BAY AREA MUSEUM
5000 NASA Road 1
An annex completed in 1940 now serves as it did then as a stage, meeting hall and kitchen. Sunday School classes were also taught in this space. This area displays changing exhibits that reflect the history of the Bay Area and houses Lunar Rendezvous memorabilia.
It was the Lunar Rendezvous Festival that made the museum dream become a reality for the Bay Area.
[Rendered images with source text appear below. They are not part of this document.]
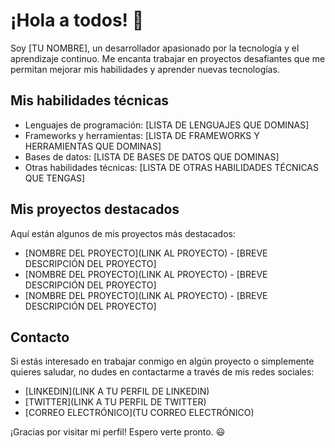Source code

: # ¡Hola a todos! 👋

Soy [TU NOMBRE], un desarrollador apasionado por la tecnología y el aprendizaje continuo. Me encanta trabajar en proyectos desafiantes que me permitan mejorar mis habilidades y aprender nuevas tecnologías.

## Mis habilidades técnicas

* Lenguajes de programación: [LISTA DE LENGUAJES QUE DOMINAS]
* Frameworks y herramientas: [LISTA DE FRAMEWORKS Y HERRAMIENTAS QUE DOMINAS]
* Bases de datos: [LISTA DE BASES DE DATOS QUE DOMINAS]
* Otras habilidades técnicas: [LISTA DE OTRAS HABILIDADES TÉCNICAS QUE TENGAS]

## Mis proyectos destacados

Aquí están algunos de mis proyectos más destacados:

* [NOMBRE DEL PROYECTO](LINK AL PROYECTO) - [BREVE DESCRIPCIÓN DEL PROYECTO]
* [NOMBRE DEL PROYECTO](LINK AL PROYECTO) - [BREVE DESCRIPCIÓN DEL PROYECTO]
* [NOMBRE DEL PROYECTO](LINK AL PROYECTO) - [BREVE DESCRIPCIÓN DEL PROYECTO]

## Contacto

Si estás interesado en trabajar conmigo en algún proyecto o simplemente quieres saludar, no dudes en contactarme a través de mis redes sociales:

* [LINKEDIN](LINK A TU PERFIL DE LINKEDIN)
* [TWITTER](LINK A TU PERFIL DE TWITTER)
* [CORREO ELECTRÓNICO](TU CORREO ELECTRÓNICO)

¡Gracias por visitar mi perfil! Espero verte pronto. 😃

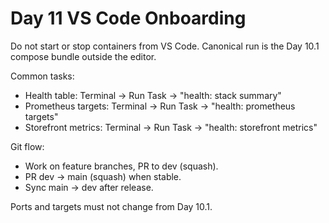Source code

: # Day 11 VS Code Onboarding

Do not start or stop containers from VS Code. Canonical run is the Day 10.1 compose bundle outside the editor.

Common tasks:
- Health table: Terminal -> Run Task -> "health: stack summary"
- Prometheus targets: Terminal -> Run Task -> "health: prometheus targets"
- Storefront metrics: Terminal -> Run Task -> "health: storefront metrics"

Git flow:
- Work on feature branches, PR to dev (squash).
- PR dev -> main (squash) when stable.
- Sync main -> dev after release.

Ports and targets must not change from Day 10.1.
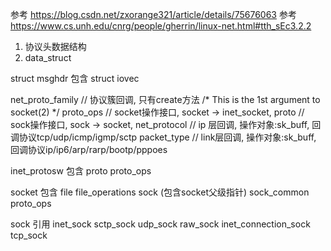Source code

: 参考 https://blog.csdn.net/zxorange321/article/details/75676063
参考 https://www.cs.unh.edu/cnrg/people/gherrin/linux-net.html#tth_sEc3.2.2
1. 协议头数据结构
2. data_struct

struct msghdr 包含
  struct iovec

net_proto_family // 协议簇回调, 只有create方法  /* This is the 1st argument to socket(2) */
proto_ops // socket操作接口, socket -> inet_socket,
proto     // sock操作接口,   sock -> socket,
net_protocol // ip  层回调, 操作对象:sk_buff, 回调协议tcp/udp/icmp/igmp/sctp
packet_type  // link层回调, 操作对象:sk_buff, 回调协议ip/ip6/arp/rarp/bootp/pppoes

inet_protosw 包含
  proto
  proto_ops

socket 包含
  file
    file_operations
  sock (包含socket父级指针)
    sock_common
  proto_ops

sock   引用
  inet_sock
    sctp_sock
    udp_sock
    raw_sock
    inet_connection_sock
      tcp_sock
  

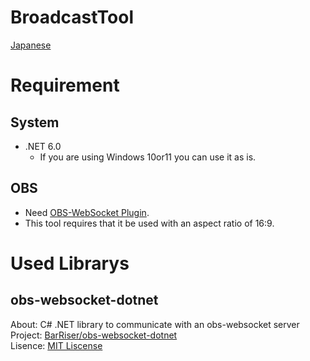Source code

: # BroadcastTool
[Japanese](./README-JP.md)

# Requirement
## System
- .NET 6.0
  -  If you are using Windows 10or11 you can use it as is.

## OBS
- Need [OBS-WebSocket Plugin](https://github.com/obsproject/obs-websocket/releases).
- This tool requires that it be used with an aspect ratio of 16:9.  

# Used Librarys
## obs-websocket-dotnet
About: C# .NET library to communicate with an obs-websocket server  
Project: [BarRiser/obs-websocket-dotnet](https://github.com/BarRaider/obs-websocket-dotnet)  
Lisence: [MIT Liscense](https://github.com/BarRaider/obs-websocket-dotnet/blob/master/LICENSE)  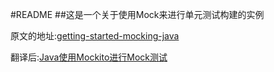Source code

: #README
##这是一个关于使用Mock来进行单元测试构建的实例

原文的地址:[getting-started-mocking-java][1]

翻译后:[Java使用Mockito进行Mock测试][2]



[1]:http://java.dzone.com/articles/getting-started-mocking-java
[2]:http://my.oschina.net/dlpinghailinfeng/admin/edit-blog?blog=377736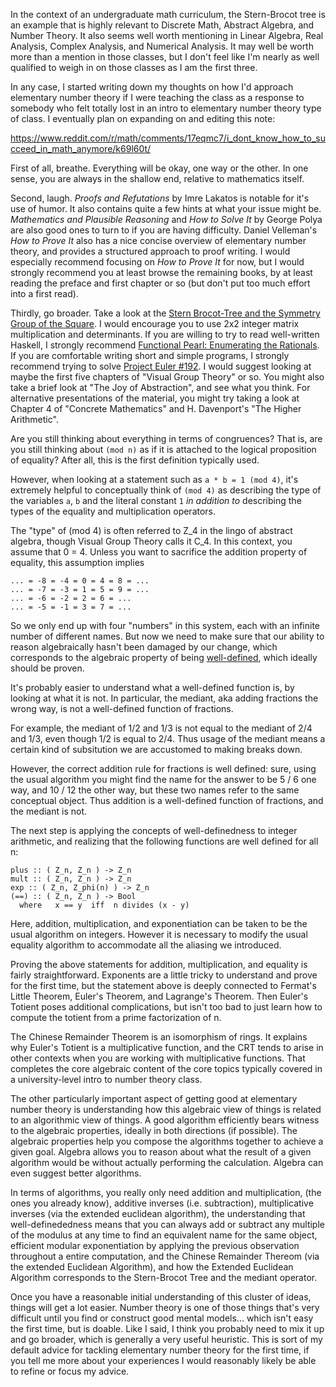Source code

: In the context of an undergraduate math curriculum, the Stern-Brocot tree is an
example that is highly relevant to Discrete Math, Abstract Algebra, and Number Theory. It also seems well worth mentioning in Linear Algebra, Real Analysis, Complex Analysis, and Numerical Analysis.  It may well be worth more than a mention in those classes, but I don't feel like I'm nearly as well qualified to weigh in on those classes as I am the first three.

In any case, I started writing down my thoughts on how I'd approach elementary number theory if I were teaching the class as a response to somebody who felt totally lost in an intro to elementary number theory type of class.  I eventually plan on expanding on and editing this note:

https://www.reddit.com/r/math/comments/17eqmc7/i_dont_know_how_to_succeed_in_math_anymore/k69l60t/

First of all, breathe.  Everything will be okay, one way or the other. In one sense, you are always in the shallow end, relative to mathematics itself.

Second, laugh. _Proofs and Refutations_ by Imre Lakatos is notable for it's use of humor.  It also contains quite a few hints at what your issue might be.  _Mathematics and Plausible Reasoning_ and _How to Solve It_ by George Polya are also good ones to turn to if you are having difficulty.  Daniel Velleman's _How to Prove It_ also has a nice concise overview of elementary number theory, and provides a structured approach to proof writing.  I would especially recommend focusing on _How to Prove It_ for now, but I would strongly recommend you at least browse the remaining books, by at least reading the preface and first chapter or so (but don't put too much effort into a first read).

Thirdly, go broader.  Take a look at the [Stern Brocot-Tree and the Symmetry Group of the Square](https://github.com/constructive-symmetry/constructive-symmetry). I would encourage you to use 2x2 integer matrix multiplication and determinants. If you are willing to try to read well-written Haskell, I strongly recommend [Functional Pearl: Enumerating the Rationals](http://www.cs.ox.ac.uk/people/jeremy.gibbons/publications/rationals.pdf). If you are comfortable writing short and simple programs, I strongly recommend trying to solve [Project Euler #192](https://projecteuler.net/problem=192).  I would suggest looking at maybe the first five chapters of "Visual Group Theory" or so. You might also take a brief look at "The Joy of Abstraction", and see what you think.  For alternative presentations of the material, you might try taking a look at Chapter 4 of "Concrete Mathematics" and H. Davenport's "The Higher Arithmetic".

Are you still thinking about everything in terms of congruences?  That is, are you still thinking about `(mod n)` as if it is attached to the logical proposition of equality?  After all, this is the first definition typically used.

However, when looking at a statement such as `a * b = 1 (mod 4)`, it's extremely helpful to conceptually think of `(mod 4)` as describing the type of the variables `a`, `b` and the literal constant `1`  _in addition to_ describing the types of the equality and multiplication operators.

The "type" of (mod 4) is often referred to Z_4 in the lingo of abstract algebra, though Visual Group Theory calls it C_4.  In this context, you assume that 0 = 4.   Unless you want to sacrifice the addition property of equality, this assumption implies

    ... = -8 = -4 = 0 = 4 = 8 = ...
    ... = -7 = -3 = 1 = 5 = 9 = ...
    ... = -6 = -2 = 2 = 6 = ...
    ... = -5 = -1 = 3 = 7 = ...

So we only end up with four "numbers" in this system, each with an infinite number of different names.   But now we need to make sure that our ability to reason algebraically hasn't been damaged by our change, which corresponds to the algebraic property of being [well-defined](https://en.wikipedia.org/wiki/Equivalence_relation#Well-definedness_under_an_equivalence_relation), which ideally should be proven.  

It's probably easier to understand what a well-defined function is, by looking at what it is not. In particular, the mediant, aka adding fractions the wrong way, is not a well-defined function of fractions.

For example, the mediant of 1/2 and 1/3 is not equal to the mediant of 2/4 and 1/3,  even though 1/2 is equal to 2/4.   Thus usage of the mediant means a certain kind of subsitution we are accustomed to making breaks down.

However, the correct addition rule for fractions is well defined: sure, using the usual algorithm you might find the name for the answer to be 5 / 6 one way, and 10 / 12 the other way, but these two names refer to the same conceptual object.   Thus addition is a well-defined function of fractions, and the mediant is not.

The next step is applying the concepts of well-definedness to integer arithmetic, and realizing that the following functions are well defined for all n:

    plus :: ( Z_n, Z_n ) -> Z_n
    mult :: ( Z_n, Z_n ) -> Z_n
    exp :: ( Z_n, Z_phi(n) ) -> Z_n
    (==) :: ( Z_n, Z_n ) -> Bool         
      where   x == y  iff  n divides (x - y)

Here, addition, multiplication, and exponentiation can be taken to be the usual algorithm on integers. However it is necessary to modify the usual equality algorithm to accommodate all the aliasing we introduced. 

Proving the above statements for addition, multiplication, and equality is fairly straightforward. Exponents are a little tricky to understand and prove for the first time, but the statement above is deeply connected to Fermat's Little Theorem, Euler's Theorem, and Lagrange's Theorem. Then Euler's Totient poses additional complications, but isn't too bad to just learn how to compute the totient from a prime factorization of n.  

The Chinese Remainder Theorem is an isomorphism of rings. It explains why Euler's Totient is a multiplicative function, and the CRT tends to arise in other contexts when you are working with multiplicative functions.  That completes the core algebraic content of the core topics typically covered in a university-level intro to number theory class.

The other particularly important aspect of getting good at elementary number theory is understanding how this algebraic view of things is related to an algorithmic view of things.  A good algorithm efficiently bears witness to the algebraic properties, ideally in both directions (if possible). The algebraic properties help you compose the algorithms together to achieve a given goal.  Algebra allows you to reason about what the result of a given algorithm would be without actually performing the calculation.  Algebra can even suggest better algorithms.

In terms of algorithms, you really only need addition and multiplication, (the ones you already know), additive inverses (i.e. subtraction), multiplicative inverses (via the extended euclidean algorithm), the understanding that well-definededness means that you can always add or subtract any multiple of the modulus at any time to find an equivalent name for the same object, efficient modular exponentiation by applying the previous observation throughout a entire computation, and the Chinese Remainder Thereom (via the extended Euclidean Algorithm), and how the Extended Euclidean Algorithm corresponds to the Stern-Brocot Tree and the mediant operator.

Once you have a reasonable initial understanding of this cluster of ideas, things will get a lot easier. Number theory is one of those things that's very difficult until you find or construct good mental models... which isn't easy the first time, but is doable. Like I said, I think you probably need to mix it up and go broader, which is generally a very useful heuristic.  This is sort of my default advice for tackling elementary number theory for the first time, if you tell me more about your experiences I would reasonably likely be able to refine or focus my advice.
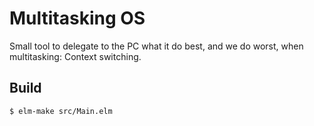 Multitasking OS
===============

Small tool to delegate to the PC what it do best, and we do worst, when multitasking: Context switching.

Build
-----

    $ elm-make src/Main.elm
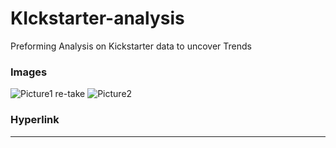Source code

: # KIckstarter-analysis
Preforming Analysis on Kickstarter data to uncover Trends 
### Images 
![Picture1 re-take](https://user-images.githubusercontent.com/93777016/147714799-ac8d3115-96f8-4517-9d7b-d525cab2fd44.png)
![Picture2](https://user-images.githubusercontent.com/93777016/147714801-3ed8d104-4446-4cef-a47f-2876c4eaecb3.png)
### Hyperlink 
---
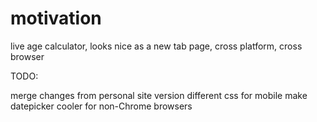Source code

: # motivation
live age calculator, looks nice as a new tab page, cross platform, cross browser

TODO: 

merge changes from personal site version
different css for mobile
make datepicker cooler for non-Chrome browsers
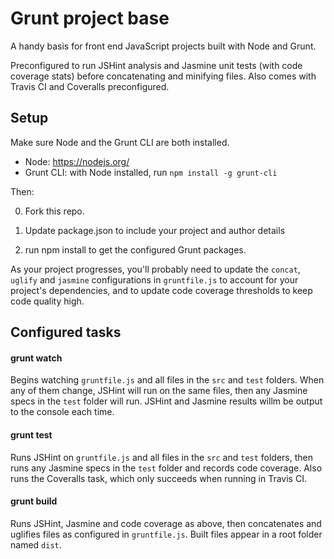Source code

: # Grunt project base

A handy basis for front end JavaScript projects built with Node and Grunt.

Preconfigured to run JSHint analysis and Jasmine unit tests (with code coverage stats) before concatenating and minifying files. Also comes with Travis CI and Coveralls preconfigured.

## Setup

Make sure Node and the Grunt CLI are both installed.
- Node: https://nodejs.org/
- Grunt CLI: with Node installed, run `npm install -g grunt-cli`

Then:

0. Fork this repo.

0. Update package.json to include your project and author details

0. run npm install to get the configured Grunt packages.

As your project progresses, you'll probably need to update the `concat`, `uglify` and `jasmine` configurations in `gruntfile.js` to account for your project's dependencies, and to update code coverage thresholds to keep code quality high.

## Configured tasks

#### grunt watch

Begins watching `gruntfile.js` and all files in the `src` and `test` folders. When any of them change, JSHint will run on the same files, then any Jasmine specs in the `test` folder will run. JSHint and Jasmine results willm be output to the console each time.

#### grunt test

Runs JSHint on `gruntfile.js` and all files in the `src` and `test` folders, then runs any Jasmine specs in the `test` folder and records code coverage. Also runs the Coveralls task, which only succeeds when running in Travis CI.

#### grunt build

Runs JSHint, Jasmine and code coverage as above, then concatenates and uglifies files as configured in `gruntfile.js`. Built files appear in a root folder named `dist`.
In 1979 Maggie Plumb DeNike, founder of the Lunar Rendezvous Festival and Chairman of the Board, appeared with Chamber of Commerce representatives and local attorneys before the Harris County Commission to request approval to move the historic church building to the park grounds.
Under the protective shelter of the Lunar Rendezvous Festival, the church building was purchased from the Webster Presbyterian Church and moved six and one-half miles down the road on February 22, 1981.
Restoration was completed July 17, 1984, and the museum was formally dedicated at the time. Although the museum continues to be financed through the festival profits, the organization of its government has changed. Initially, the museum was governed by a Board of Trustees and a director.
The Bay Area Museum Guild, an organization with near 200 members, maintains the museum. The Guild is dedicated to promoting an awareness of the museum, its facilities, functions and needs throughout the community.
Many weddings and special events are held each year in the sanctuary and Fletcher Hall at the museum.
In 1893 Webster Presbytarian Church was the only church in the area and provided a church home for everyone in the community. The church still functions as an important part of the Bay Area. Serving the entire Bay Community, the little church is now the Bay Area Museum.
With Johnson Space Center in the distance, the noise of jet skis and buzzing of motorboats close by, the children actively participating in nearby sports activities, visitors to the Bay Area can step back in time to the late 1800s by visiting the living museum at Clear Lake Park on NASA Road 1.
Its location in Clear Lake Park is a relocation for the church since it first was built on the corner of Houston and Moody Streets. A sanctuary was destroyed during the 1900 hurricane and a second church was completed in 1901 which is the current sanctuary side of the museum.